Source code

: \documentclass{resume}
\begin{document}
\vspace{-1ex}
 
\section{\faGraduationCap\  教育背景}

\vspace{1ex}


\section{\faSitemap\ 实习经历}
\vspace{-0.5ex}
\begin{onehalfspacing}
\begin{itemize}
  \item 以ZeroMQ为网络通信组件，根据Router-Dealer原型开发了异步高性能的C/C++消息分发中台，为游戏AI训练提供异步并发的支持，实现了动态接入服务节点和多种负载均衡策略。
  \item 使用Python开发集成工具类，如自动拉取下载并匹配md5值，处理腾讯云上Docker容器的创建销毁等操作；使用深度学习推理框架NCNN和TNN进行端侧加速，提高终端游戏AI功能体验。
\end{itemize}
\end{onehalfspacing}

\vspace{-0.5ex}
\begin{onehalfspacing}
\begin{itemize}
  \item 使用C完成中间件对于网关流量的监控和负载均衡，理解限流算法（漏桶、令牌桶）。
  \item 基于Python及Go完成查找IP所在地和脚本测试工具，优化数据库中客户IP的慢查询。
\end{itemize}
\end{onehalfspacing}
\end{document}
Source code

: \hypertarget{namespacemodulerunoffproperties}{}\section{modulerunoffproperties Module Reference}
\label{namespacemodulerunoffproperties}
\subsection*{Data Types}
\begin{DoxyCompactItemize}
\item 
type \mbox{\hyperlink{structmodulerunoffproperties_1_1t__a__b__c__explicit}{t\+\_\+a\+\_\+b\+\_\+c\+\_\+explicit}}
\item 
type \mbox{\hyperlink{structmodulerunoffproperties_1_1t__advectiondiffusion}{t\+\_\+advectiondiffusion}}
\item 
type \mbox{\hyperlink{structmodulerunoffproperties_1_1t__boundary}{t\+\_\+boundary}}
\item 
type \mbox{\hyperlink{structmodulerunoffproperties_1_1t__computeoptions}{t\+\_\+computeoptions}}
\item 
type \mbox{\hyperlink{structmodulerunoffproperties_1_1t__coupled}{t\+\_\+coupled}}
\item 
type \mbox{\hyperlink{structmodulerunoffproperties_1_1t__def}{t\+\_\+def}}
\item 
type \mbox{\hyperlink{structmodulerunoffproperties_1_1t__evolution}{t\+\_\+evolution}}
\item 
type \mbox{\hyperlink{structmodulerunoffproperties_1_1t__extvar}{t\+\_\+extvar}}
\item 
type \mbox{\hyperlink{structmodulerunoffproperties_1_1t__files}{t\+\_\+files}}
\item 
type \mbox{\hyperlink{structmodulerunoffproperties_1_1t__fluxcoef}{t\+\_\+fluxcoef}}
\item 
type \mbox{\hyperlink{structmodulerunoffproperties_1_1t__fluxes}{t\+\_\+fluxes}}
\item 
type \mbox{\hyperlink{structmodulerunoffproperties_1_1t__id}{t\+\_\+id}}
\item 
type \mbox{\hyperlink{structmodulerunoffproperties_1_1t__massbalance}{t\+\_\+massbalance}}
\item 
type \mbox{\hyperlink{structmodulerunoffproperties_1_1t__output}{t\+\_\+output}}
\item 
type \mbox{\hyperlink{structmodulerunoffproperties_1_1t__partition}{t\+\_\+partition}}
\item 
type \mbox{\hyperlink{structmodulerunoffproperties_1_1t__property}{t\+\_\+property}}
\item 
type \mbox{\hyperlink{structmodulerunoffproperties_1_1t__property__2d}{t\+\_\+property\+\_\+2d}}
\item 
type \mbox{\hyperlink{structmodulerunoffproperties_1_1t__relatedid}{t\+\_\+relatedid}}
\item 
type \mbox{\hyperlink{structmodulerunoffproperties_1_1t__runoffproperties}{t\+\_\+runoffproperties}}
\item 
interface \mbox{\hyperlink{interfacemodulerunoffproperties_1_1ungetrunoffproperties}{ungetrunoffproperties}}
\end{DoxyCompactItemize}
◆ ◆ ◆ ◆ ◆ ◆ ◆
- _YOUR TASK_
Each entry above, in full, should be output exactly as it reads.

- _EXERCISE ANSWER_
Source code

: \documentclass{resume}
\begin{document}
\vspace{-1ex}
 
\section{\faGraduationCap\  教育背景}

\vspace{1ex}


\section{\faSitemap\ 实习经历}
\vspace{-0.5ex}
\begin{onehalfspacing}
\begin{itemize}
  \item 以ZeroMQ为网络通信组件，根据Router-Dealer原型开发了异步高性能的C/C++消息分发中台，为游戏AI训练提供异步并发的支持，实现了动态接入服务节点和多种负载均衡策略。
  \item 使用Python开发集成工具类，如自动拉取下载并匹配md5值，处理腾讯云上Docker容器的创建销毁等操作；使用深度学习推理框架NCNN和TNN进行端侧加速，提高终端游戏AI功能体验。
\end{itemize}
\end{onehalfspacing}

\vspace{-0.5ex}
\begin{onehalfspacing}
\begin{itemize}
  \item 使用C完成中间件对于网关流量的监控和负载均衡，理解限流算法（漏桶、令牌桶）。
  \item 基于Python及Go完成查找IP所在地和脚本测试工具，优化数据库中客户IP的慢查询。
\end{itemize}
\end{onehalfspacing}
\end{document}
Source code

: \hypertarget{namespacemodulerunoffproperties}{}\section{modulerunoffproperties Module Reference}
\label{namespacemodulerunoffproperties}
\subsection*{Data Types}
\begin{DoxyCompactItemize}
\item 
type \mbox{\hyperlink{structmodulerunoffproperties_1_1t__a__b__c__explicit}{t\+\_\+a\+\_\+b\+\_\+c\+\_\+explicit}}
\item 
type \mbox{\hyperlink{structmodulerunoffproperties_1_1t__advectiondiffusion}{t\+\_\+advectiondiffusion}}
\item 
type \mbox{\hyperlink{structmodulerunoffproperties_1_1t__boundary}{t\+\_\+boundary}}
\item 
type \mbox{\hyperlink{structmodulerunoffproperties_1_1t__computeoptions}{t\+\_\+computeoptions}}
\item 
type \mbox{\hyperlink{structmodulerunoffproperties_1_1t__coupled}{t\+\_\+coupled}}
\item 
type \mbox{\hyperlink{structmodulerunoffproperties_1_1t__def}{t\+\_\+def}}
\item 
type \mbox{\hyperlink{structmodulerunoffproperties_1_1t__evolution}{t\+\_\+evolution}}
\item 
type \mbox{\hyperlink{structmodulerunoffproperties_1_1t__extvar}{t\+\_\+extvar}}
\item 
type \mbox{\hyperlink{structmodulerunoffproperties_1_1t__files}{t\+\_\+files}}
\item 
type \mbox{\hyperlink{structmodulerunoffproperties_1_1t__fluxcoef}{t\+\_\+fluxcoef}}
\item 
type \mbox{\hyperlink{structmodulerunoffproperties_1_1t__fluxes}{t\+\_\+fluxes}}
\item 
type \mbox{\hyperlink{structmodulerunoffproperties_1_1t__id}{t\+\_\+id}}
\item 
type \mbox{\hyperlink{structmodulerunoffproperties_1_1t__massbalance}{t\+\_\+massbalance}}
\item 
type \mbox{\hyperlink{structmodulerunoffproperties_1_1t__output}{t\+\_\+output}}
\item 
type \mbox{\hyperlink{structmodulerunoffproperties_1_1t__partition}{t\+\_\+partition}}
\item 
type \mbox{\hyperlink{structmodulerunoffproperties_1_1t__property}{t\+\_\+property}}
\item 
type \mbox{\hyperlink{structmodulerunoffproperties_1_1t__property__2d}{t\+\_\+property\+\_\+2d}}
\item 
type \mbox{\hyperlink{structmodulerunoffproperties_1_1t__relatedid}{t\+\_\+relatedid}}
\item 
type \mbox{\hyperlink{structmodulerunoffproperties_1_1t__runoffproperties}{t\+\_\+runoffproperties}}
\item 
interface \mbox{\hyperlink{interfacemodulerunoffproperties_1_1ungetrunoffproperties}{ungetrunoffproperties}}
\end{DoxyCompactItemize}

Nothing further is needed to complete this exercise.